In 1999 Voros McCracken put forth the idea that pitchers don't differ very much in the batting average they allow on balls in play (BABIP) and that what really matters is their walks, strikeouts and homeruns. He found that there was little correlation from year to year in in BABIP. J. C. Bradburry provides a good angle on this here. He also shows that other stats, like the frequency of strikeouts, walks and HRs allowed are much more highly correlated from year to year (the defense independent stats or DIPS). In this article, I look at how much of a pitcher's yearly BABIP, in the long run, is explained by DIPS.
What I do here is run a regression in which a pitcher's yearly BABIP is a funtion of his DIPS stats, all per batter faced (BFP). The list of pitchers includes the 14 pitchers who had 20+ seasons with 100+ IP. This is so each pitcher has a high number of observations of seasons with a fairly high number of IP. The idea was to see if a guy pitched better in terms of the frequency of strikeouts, walks and HRs allowed, it might be harder for batters to make solid contact and they would pop out more or ground out weakly more often. So I expected the sign on the coefficients for HRs and BBs to be positive and negative on strikeouts.
The table below shows the regression results for the pitchers
For example, the equation for Spahn is
BABIP = 0.19 + 1.91*HR + 0.22*BB + 0.15*SO
The r-squared of .38 means that 38% of Spahn's yearly variation in BABIP is explained by his DIPS (he had 20 seasons with 100+ IP). The DIPS stats are all per BFP. The difference between his highest and lowest HR rate is .019. That times 1.91 is .036. So going from his best to worst season in in HR rate allowed made a .036 difference in BABIP for Spahn. For BB rate, the best to worst difference was .044. That times .22 is .010. For strikeouts, the difference was .06, leading to a .009 BABIP change. But the sign was positive, meaning that as he struck out more batters, his BABIP actually went up.

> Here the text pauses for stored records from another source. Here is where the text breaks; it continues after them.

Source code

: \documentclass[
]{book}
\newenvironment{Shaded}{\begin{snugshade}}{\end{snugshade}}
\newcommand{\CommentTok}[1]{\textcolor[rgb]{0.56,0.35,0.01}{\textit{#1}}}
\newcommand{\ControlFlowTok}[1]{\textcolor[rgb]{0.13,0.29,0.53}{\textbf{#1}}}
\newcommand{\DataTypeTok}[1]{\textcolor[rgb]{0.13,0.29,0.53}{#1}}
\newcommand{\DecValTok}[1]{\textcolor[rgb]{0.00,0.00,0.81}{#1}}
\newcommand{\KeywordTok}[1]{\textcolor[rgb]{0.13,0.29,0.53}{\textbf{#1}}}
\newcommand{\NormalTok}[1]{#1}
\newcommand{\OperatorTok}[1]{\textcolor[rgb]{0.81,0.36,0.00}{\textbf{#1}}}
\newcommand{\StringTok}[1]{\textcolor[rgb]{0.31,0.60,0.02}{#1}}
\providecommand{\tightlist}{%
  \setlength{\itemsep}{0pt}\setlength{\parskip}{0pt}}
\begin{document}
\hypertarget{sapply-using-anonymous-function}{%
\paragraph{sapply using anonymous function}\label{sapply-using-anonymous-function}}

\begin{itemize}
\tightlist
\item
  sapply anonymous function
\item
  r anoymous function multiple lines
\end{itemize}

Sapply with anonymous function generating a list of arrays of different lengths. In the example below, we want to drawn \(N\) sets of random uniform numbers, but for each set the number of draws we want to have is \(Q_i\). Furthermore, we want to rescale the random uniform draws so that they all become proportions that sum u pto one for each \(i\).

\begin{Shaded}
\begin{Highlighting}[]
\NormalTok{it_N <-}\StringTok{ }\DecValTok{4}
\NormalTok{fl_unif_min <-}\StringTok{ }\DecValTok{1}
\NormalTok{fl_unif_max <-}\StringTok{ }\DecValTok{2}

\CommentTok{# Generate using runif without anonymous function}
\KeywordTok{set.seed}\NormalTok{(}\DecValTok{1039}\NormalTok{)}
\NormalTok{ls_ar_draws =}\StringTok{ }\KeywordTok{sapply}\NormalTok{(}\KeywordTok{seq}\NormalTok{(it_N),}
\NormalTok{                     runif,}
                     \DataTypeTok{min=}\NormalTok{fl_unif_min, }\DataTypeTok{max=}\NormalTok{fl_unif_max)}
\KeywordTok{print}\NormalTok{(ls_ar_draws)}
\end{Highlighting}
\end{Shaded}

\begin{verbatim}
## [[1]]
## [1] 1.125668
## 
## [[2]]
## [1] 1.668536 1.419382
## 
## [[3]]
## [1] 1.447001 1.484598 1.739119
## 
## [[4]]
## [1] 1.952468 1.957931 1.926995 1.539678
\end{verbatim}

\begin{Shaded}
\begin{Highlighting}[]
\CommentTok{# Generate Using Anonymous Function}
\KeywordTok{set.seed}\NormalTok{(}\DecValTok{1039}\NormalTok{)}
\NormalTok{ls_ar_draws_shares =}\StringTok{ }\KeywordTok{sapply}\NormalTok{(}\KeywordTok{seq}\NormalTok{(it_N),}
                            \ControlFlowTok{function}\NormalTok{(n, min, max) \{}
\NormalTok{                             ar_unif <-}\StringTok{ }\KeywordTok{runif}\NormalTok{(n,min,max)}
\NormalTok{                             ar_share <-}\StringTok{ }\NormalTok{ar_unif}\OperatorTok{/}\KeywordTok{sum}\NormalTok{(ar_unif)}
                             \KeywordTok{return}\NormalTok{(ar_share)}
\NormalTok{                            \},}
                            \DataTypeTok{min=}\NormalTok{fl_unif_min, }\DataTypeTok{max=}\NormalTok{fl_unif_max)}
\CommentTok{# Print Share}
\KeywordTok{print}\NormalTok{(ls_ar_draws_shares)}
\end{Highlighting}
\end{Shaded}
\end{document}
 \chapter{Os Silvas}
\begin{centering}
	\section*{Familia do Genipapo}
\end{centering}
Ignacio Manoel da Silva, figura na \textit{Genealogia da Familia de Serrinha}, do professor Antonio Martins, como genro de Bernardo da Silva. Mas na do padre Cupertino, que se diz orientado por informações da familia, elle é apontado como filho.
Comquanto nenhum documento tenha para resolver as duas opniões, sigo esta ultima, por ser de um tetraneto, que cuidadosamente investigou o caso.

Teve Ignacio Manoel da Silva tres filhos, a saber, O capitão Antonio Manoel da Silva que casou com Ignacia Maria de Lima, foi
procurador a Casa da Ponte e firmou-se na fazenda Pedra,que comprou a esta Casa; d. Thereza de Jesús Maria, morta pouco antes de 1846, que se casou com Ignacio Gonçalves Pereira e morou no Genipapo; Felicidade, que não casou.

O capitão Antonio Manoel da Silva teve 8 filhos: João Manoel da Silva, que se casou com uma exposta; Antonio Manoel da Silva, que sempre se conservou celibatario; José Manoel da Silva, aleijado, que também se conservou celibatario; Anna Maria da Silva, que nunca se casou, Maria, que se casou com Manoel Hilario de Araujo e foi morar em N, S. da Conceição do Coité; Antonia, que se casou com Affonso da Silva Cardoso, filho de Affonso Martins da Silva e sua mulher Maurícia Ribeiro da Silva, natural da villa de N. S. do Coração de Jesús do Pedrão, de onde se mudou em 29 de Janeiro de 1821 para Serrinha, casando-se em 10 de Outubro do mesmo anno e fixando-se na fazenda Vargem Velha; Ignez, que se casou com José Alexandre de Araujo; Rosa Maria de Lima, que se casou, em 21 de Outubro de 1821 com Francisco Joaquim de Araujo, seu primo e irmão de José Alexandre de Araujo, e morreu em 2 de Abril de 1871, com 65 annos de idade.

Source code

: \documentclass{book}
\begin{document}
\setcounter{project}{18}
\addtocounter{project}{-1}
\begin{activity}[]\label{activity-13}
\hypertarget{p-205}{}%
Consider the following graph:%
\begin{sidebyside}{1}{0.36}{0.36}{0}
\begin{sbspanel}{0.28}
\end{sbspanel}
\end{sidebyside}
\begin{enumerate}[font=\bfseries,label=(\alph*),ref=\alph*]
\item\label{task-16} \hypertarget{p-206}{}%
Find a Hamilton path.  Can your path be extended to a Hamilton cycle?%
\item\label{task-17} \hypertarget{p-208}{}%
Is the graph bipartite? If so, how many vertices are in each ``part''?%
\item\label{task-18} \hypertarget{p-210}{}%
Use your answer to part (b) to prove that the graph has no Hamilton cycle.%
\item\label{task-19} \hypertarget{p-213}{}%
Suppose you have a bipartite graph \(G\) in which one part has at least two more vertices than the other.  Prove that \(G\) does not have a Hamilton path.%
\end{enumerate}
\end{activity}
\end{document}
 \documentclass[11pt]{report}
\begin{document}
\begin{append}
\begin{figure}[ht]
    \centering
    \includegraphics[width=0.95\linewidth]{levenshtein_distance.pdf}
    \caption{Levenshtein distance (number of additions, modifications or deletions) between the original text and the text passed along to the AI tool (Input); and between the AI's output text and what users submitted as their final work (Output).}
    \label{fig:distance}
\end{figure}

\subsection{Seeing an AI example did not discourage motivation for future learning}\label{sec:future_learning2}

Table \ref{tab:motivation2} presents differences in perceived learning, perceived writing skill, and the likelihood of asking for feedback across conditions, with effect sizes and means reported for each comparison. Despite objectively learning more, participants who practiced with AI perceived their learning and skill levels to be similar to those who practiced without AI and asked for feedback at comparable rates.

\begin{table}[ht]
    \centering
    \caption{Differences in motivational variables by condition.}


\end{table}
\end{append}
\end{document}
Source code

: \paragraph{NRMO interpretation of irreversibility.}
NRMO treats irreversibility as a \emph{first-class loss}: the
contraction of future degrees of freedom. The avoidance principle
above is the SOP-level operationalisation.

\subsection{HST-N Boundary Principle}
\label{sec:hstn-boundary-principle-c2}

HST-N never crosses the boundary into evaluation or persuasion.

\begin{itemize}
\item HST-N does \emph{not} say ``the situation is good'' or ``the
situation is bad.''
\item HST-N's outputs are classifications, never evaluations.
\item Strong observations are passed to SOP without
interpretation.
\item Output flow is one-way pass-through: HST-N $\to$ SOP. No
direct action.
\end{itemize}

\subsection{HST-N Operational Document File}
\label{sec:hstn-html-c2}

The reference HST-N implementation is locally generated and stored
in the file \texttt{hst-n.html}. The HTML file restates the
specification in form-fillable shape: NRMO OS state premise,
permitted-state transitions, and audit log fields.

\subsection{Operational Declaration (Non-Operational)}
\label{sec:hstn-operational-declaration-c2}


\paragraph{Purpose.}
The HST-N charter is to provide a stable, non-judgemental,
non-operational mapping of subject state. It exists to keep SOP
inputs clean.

The odd thing is that although most pitchers have the signs you would expect, some are going the wrong way. For HR rate, 9 of the 14 signs are correct. For BBs, only half, 7, are correct (but the average was positive, in line with expectations). For SOs, 10 signs are correct. 9 of the 14 pitchers had an r-squared of .20 or more. That means that for them, 20% or more of their yearly BABIP is explained by DIPS. The average r-squared was .21. In case any one is curious, here is an equation in which the coefficient values are the average of those in the table:
BABIP = 0.290 + .38*HR + 0.017*BB - 0.15*SO
It may actually be hard to get a decent r-squared since the fielders behind these pitchers change over their 20+ year careers. That is partly due to personnel changes and partly due to changing teams. It seems that if there is supposed to be no year to year correlation in BABIP, that it would be unlikely that there would be any percentage of it (BABIP) that would be explained by other stats. I am not sure what this all means and there is also the issue of the widely varying coefficient values across pitchers as well as some signs going the wrong way.